_Problem to solve_
Below are records; reproduce exactly the lines from the one that has "# 1 scalar product of vector: [1, 2, 3]" through the one that has "우리는 종종 어떤 함수에서", ends included, and nothing more.

#####

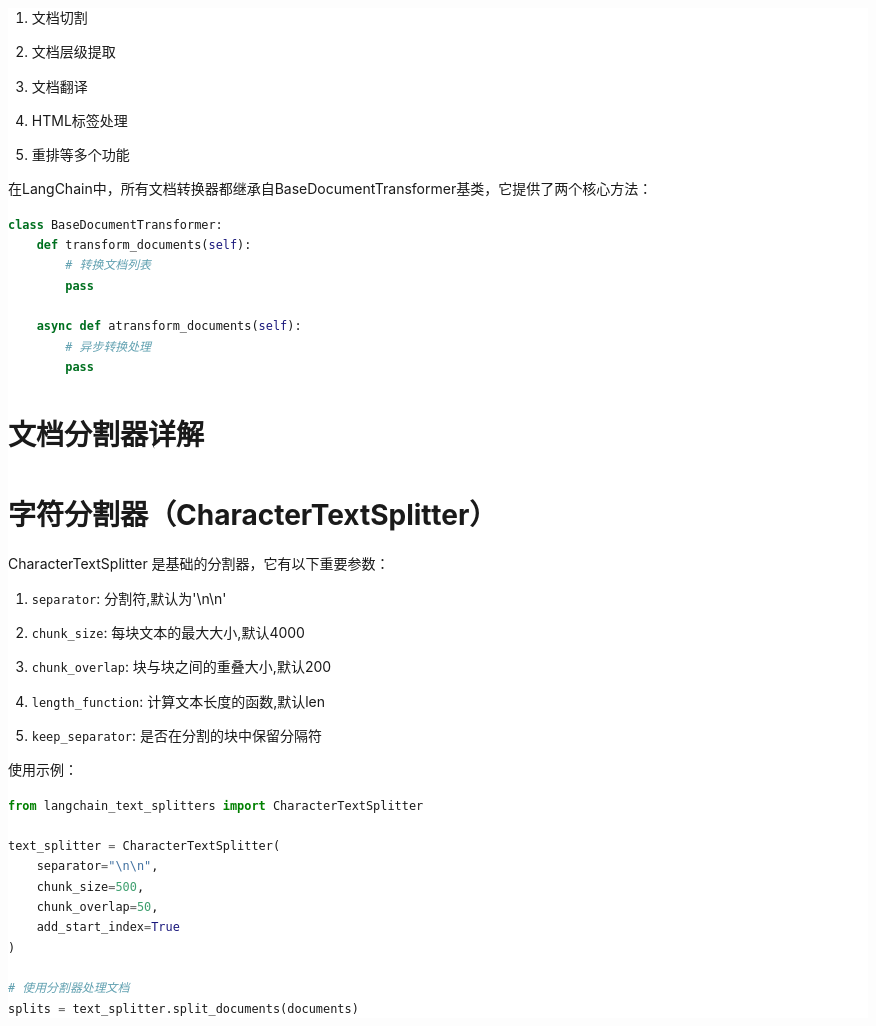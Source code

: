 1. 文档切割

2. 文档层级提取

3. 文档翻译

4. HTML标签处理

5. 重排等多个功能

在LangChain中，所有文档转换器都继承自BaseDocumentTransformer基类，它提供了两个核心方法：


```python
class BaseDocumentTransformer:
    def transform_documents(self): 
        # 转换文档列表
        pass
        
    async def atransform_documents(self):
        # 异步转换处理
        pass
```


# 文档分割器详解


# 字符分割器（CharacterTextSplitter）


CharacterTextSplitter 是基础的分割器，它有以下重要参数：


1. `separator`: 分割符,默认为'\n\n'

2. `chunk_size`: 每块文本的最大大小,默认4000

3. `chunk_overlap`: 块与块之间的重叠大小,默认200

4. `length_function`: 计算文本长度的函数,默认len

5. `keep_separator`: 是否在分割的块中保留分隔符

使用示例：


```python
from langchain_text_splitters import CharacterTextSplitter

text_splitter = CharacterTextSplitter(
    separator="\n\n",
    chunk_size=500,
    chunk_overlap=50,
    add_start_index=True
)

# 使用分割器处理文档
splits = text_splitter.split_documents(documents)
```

#####

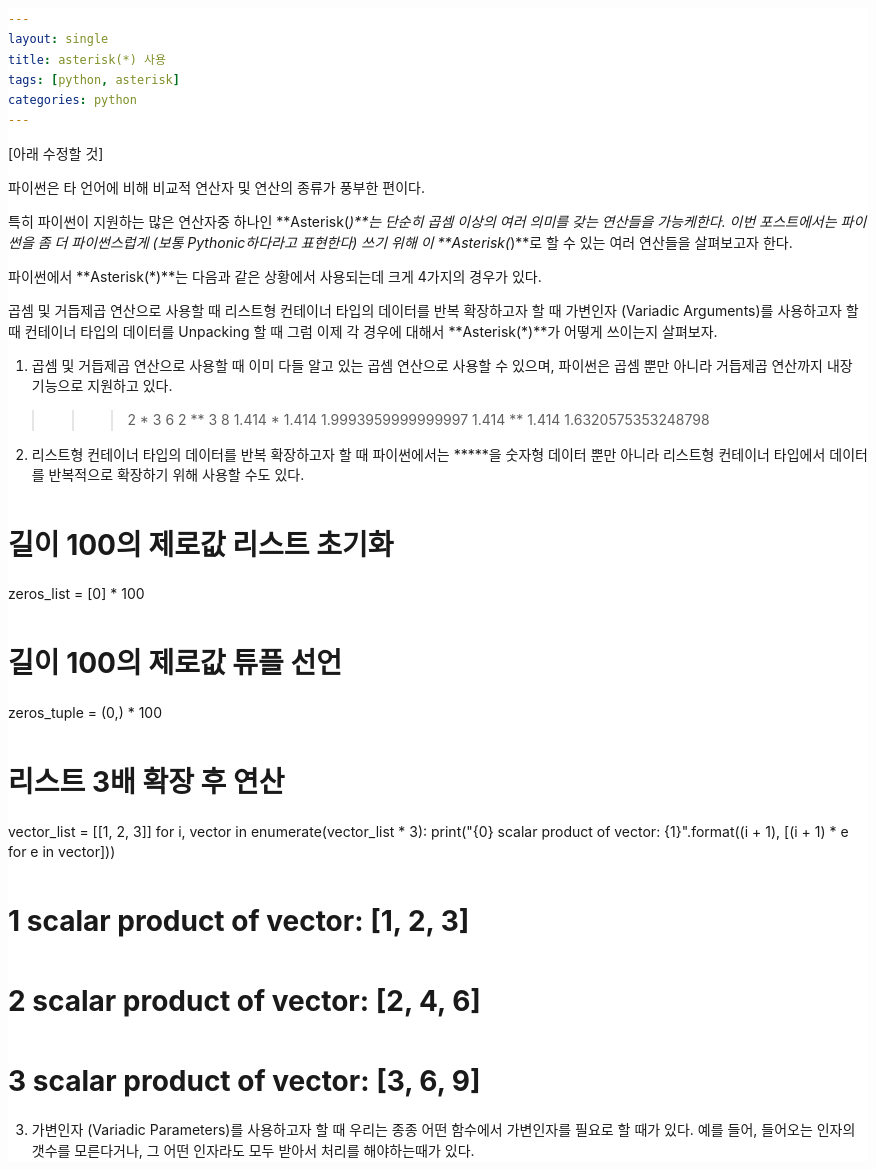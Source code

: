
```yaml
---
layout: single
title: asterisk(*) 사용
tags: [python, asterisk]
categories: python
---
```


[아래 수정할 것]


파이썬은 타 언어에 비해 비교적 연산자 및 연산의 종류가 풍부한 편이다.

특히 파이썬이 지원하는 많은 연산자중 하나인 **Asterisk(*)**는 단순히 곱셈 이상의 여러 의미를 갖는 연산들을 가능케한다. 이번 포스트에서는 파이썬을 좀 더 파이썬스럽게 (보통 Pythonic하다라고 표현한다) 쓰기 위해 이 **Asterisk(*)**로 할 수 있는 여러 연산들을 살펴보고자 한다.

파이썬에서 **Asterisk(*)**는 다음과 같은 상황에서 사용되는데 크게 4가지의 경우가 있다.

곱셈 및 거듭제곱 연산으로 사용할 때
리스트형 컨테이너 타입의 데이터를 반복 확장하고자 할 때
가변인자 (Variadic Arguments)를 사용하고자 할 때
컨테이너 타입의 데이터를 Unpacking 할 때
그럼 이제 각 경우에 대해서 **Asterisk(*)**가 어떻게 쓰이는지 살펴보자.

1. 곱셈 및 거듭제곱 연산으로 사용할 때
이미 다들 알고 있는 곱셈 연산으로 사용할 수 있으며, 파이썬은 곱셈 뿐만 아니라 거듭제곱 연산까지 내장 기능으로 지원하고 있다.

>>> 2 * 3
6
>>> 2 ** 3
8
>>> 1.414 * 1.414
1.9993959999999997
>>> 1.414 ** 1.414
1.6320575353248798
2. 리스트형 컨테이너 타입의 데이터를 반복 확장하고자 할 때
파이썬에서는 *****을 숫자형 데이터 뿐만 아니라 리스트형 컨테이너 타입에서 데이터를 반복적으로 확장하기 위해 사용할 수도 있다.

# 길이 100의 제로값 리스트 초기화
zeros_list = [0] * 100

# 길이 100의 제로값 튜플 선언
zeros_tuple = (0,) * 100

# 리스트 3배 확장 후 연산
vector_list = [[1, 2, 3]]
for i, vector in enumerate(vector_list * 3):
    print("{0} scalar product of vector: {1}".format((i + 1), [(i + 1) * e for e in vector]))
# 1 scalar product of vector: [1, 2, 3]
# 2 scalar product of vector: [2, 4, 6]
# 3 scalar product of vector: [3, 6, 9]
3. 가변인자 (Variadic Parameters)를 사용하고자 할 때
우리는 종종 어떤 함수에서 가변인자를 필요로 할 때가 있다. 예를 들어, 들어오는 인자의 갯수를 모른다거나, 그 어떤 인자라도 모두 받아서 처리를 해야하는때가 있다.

#####

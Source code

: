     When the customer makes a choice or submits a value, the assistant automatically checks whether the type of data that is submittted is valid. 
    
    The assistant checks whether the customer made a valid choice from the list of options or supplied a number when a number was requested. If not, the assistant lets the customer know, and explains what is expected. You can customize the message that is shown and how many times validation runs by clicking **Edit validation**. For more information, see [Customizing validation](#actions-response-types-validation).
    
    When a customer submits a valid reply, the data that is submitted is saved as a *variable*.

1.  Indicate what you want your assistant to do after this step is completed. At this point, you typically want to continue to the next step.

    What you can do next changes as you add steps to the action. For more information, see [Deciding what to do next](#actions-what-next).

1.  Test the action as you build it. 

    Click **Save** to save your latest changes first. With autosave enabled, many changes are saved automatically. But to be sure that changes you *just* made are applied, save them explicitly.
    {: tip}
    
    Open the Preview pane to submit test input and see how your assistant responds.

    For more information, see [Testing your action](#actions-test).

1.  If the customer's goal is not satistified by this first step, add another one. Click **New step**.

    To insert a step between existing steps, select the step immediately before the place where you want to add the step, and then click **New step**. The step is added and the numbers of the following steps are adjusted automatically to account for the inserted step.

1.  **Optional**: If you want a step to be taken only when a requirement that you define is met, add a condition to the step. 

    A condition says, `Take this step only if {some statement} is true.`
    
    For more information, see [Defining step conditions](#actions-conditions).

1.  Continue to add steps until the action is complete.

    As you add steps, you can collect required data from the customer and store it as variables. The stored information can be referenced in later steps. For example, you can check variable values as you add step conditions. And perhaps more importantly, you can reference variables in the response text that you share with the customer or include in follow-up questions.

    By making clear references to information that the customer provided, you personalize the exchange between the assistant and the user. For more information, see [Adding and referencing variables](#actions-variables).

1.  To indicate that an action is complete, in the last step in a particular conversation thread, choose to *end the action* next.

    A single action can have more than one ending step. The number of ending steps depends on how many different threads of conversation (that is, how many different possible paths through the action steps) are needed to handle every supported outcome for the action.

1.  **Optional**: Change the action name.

#####

_Response to the task_
# 1 scalar product of vector: [1, 2, 3]
# 2 scalar product of vector: [2, 4, 6]
# 3 scalar product of vector: [3, 6, 9]
3. 가변인자 (Variadic Parameters)를 사용하고자 할 때
우리는 종종 어떤 함수에서 가변인자를 필요로 할 때가 있다. 예를 들어, 들어오는 인자의 갯수를 모른다거나, 그 어떤 인자라도 모두 받아서 처리를 해야하는때가 있다.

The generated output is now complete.